→ ASSIGNMENT: Every record below is to be retyped exactly, with the pictures left out.

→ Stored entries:
+ + +
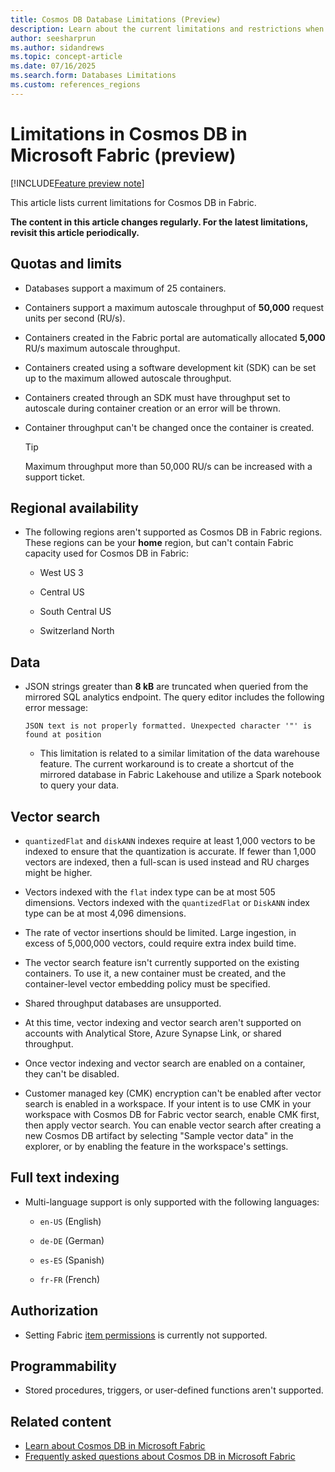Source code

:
 ```yaml
---
title: Cosmos DB Database Limitations (Preview)
description: Learn about the current limitations and restrictions when using Cosmos DB databases in Microsoft Fabric during the preview phase.
author: seesharprun
ms.author: sidandrews
ms.topic: concept-article
ms.date: 07/16/2025
ms.search.form: Databases Limitations
ms.custom: references_regions
---
```


# Limitations in Cosmos DB in Microsoft Fabric (preview)

[!INCLUDE[Feature preview note](../../includes/feature-preview-note.md)]

This article lists current limitations for Cosmos DB in Fabric.

**The content in this article changes regularly. For the latest limitations, revisit this article periodically.**

## Quotas and limits

- Databases support a maximum of 25 containers.

- Containers support a maximum autoscale throughput of **50,000** request units per second (RU/s). 

- Containers created in the Fabric portal are automatically allocated **5,000** RU/s maximum autoscale throughput.

- Containers created using a software development kit (SDK) can be set up to the maximum allowed autoscale throughput.

- Containers created through an SDK must have throughput set to autoscale during container creation or an error will be thrown.

- Container throughput can't be changed once the container is created.
  
    > [!TIP]
    > Maximum throughput more than 50,000 RU/s can be increased with a support ticket.


## Regional availability

- The following regions aren't supported as Cosmos DB in Fabric regions. These regions can be your **home** region, but can't contain Fabric capacity used for Cosmos DB in Fabric:

  - West US 3

  - Central US

  - South Central US

  - Switzerland North

## Data

- JSON strings greater than **8 kB** are truncated when queried from the mirrored SQL analytics endpoint. The query editor includes the following error message:

  ```output
  JSON text is not properly formatted. Unexpected character '"' is found at position  
  ```

  - This limitation is related to a similar limitation of the data warehouse feature. The current workaround is to create a shortcut of the mirrored database in Fabric Lakehouse and utilize a Spark notebook to query your data.

## Vector search

- `quantizedFlat` and `diskANN` indexes require at least 1,000 vectors to be indexed to ensure that the quantization is accurate. If fewer than 1,000 vectors are indexed, then a full-scan is used instead and RU charges might be higher.

- Vectors indexed with the `flat` index type can be at most 505 dimensions. Vectors indexed with the `quantizedFlat` or `DiskANN` index type can be at most 4,096 dimensions.

- The rate of vector insertions should be limited. Large ingestion, in excess of 5,000,000 vectors, could require extra index build time.

- The vector search feature isn't currently supported on the existing containers. To use it, a new container must be created, and the container-level vector embedding policy must be specified.

- Shared throughput databases are unsupported.

- At this time, vector indexing and vector search aren't supported on accounts with Analytical Store, Azure Synapse Link, or shared throughput.

- Once vector indexing and vector search are enabled on a container, they can't be disabled.

- Customer managed key (CMK) encryption can't be enabled after vector search is enabled in a workspace. If your intent is to use CMK in your workspace with Cosmos DB for Fabric vector search, enable CMK first, then apply vector search. You can enable vector search after creating a new Cosmos DB artifact by selecting "Sample vector data" in the explorer, or by enabling the feature in the workspace's settings.

## Full text indexing

- Multi-language support is only supported with the following languages:

  - `en-US` (English)
  
  - `de-DE` (German)
  
  - `es-ES` (Spanish)
  
  - `fr-FR` (French)

## Authorization

- Setting Fabric [item permissions](../../security/permission-model.md#item-permissions) is currently not supported.

## Programmability

- Stored procedures, triggers, or user-defined functions aren't supported.

## Related content

- [Learn about Cosmos DB in Microsoft Fabric](overview.md)
- [Frequently asked questions about Cosmos DB in Microsoft Fabric](faq.yml)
+ + +
→ WRITTEN ANSWER:
Source code

:
 ```yaml
---
title: Cosmos DB Database Limitations (Preview)
description: Learn about the current limitations and restrictions when using Cosmos DB databases in Microsoft Fabric during the preview phase.
author: seesharprun
ms.author: sidandrews
ms.topic: concept-article
ms.date: 07/16/2025
ms.search.form: Databases Limitations
ms.custom: references_regions
---
```


# Limitations in Cosmos DB in Microsoft Fabric (preview)

[!INCLUDE[Feature preview note](../../includes/feature-preview-note.md)]

This article lists current limitations for Cosmos DB in Fabric.

**The content in this article changes regularly. For the latest limitations, revisit this article periodically.**

## Quotas and limits

- Databases support a maximum of 25 containers.

- Containers support a maximum autoscale throughput of **50,000** request units per second (RU/s). 

- Containers created in the Fabric portal are automatically allocated **5,000** RU/s maximum autoscale throughput.

- Containers created using a software development kit (SDK) can be set up to the maximum allowed autoscale throughput.

- Containers created through an SDK must have throughput set to autoscale during container creation or an error will be thrown.

- Container throughput can't be changed once the container is created.
  
    > [!TIP]
    > Maximum throughput more than 50,000 RU/s can be increased with a support ticket.


## Regional availability

- The following regions aren't supported as Cosmos DB in Fabric regions. These regions can be your **home** region, but can't contain Fabric capacity used for Cosmos DB in Fabric:

  - West US 3

  - Central US

  - South Central US

  - Switzerland North

## Data

- JSON strings greater than **8 kB** are truncated when queried from the mirrored SQL analytics endpoint. The query editor includes the following error message:

  ```output
  JSON text is not properly formatted. Unexpected character '"' is found at position  
  ```

  - This limitation is related to a similar limitation of the data warehouse feature. The current workaround is to create a shortcut of the mirrored database in Fabric Lakehouse and utilize a Spark notebook to query your data.

## Vector search

- `quantizedFlat` and `diskANN` indexes require at least 1,000 vectors to be indexed to ensure that the quantization is accurate. If fewer than 1,000 vectors are indexed, then a full-scan is used instead and RU charges might be higher.

- Vectors indexed with the `flat` index type can be at most 505 dimensions. Vectors indexed with the `quantizedFlat` or `DiskANN` index type can be at most 4,096 dimensions.

- The rate of vector insertions should be limited. Large ingestion, in excess of 5,000,000 vectors, could require extra index build time.

- The vector search feature isn't currently supported on the existing containers. To use it, a new container must be created, and the container-level vector embedding policy must be specified.

- Shared throughput databases are unsupported.

- At this time, vector indexing and vector search aren't supported on accounts with Analytical Store, Azure Synapse Link, or shared throughput.

- Once vector indexing and vector search are enabled on a container, they can't be disabled.

- Customer managed key (CMK) encryption can't be enabled after vector search is enabled in a workspace. If your intent is to use CMK in your workspace with Cosmos DB for Fabric vector search, enable CMK first, then apply vector search. You can enable vector search after creating a new Cosmos DB artifact by selecting "Sample vector data" in the explorer, or by enabling the feature in the workspace's settings.

## Full text indexing

- Multi-language support is only supported with the following languages:

  - `en-US` (English)
  
  - `de-DE` (German)
  
  - `es-ES` (Spanish)
  
  - `fr-FR` (French)

## Authorization

- Setting Fabric [item permissions](../../security/permission-model.md#item-permissions) is currently not supported.

## Programmability

- Stored procedures, triggers, or user-defined functions aren't supported.

## Related content

- [Learn about Cosmos DB in Microsoft Fabric](overview.md)
- [Frequently asked questions about Cosmos DB in Microsoft Fabric](faq.yml)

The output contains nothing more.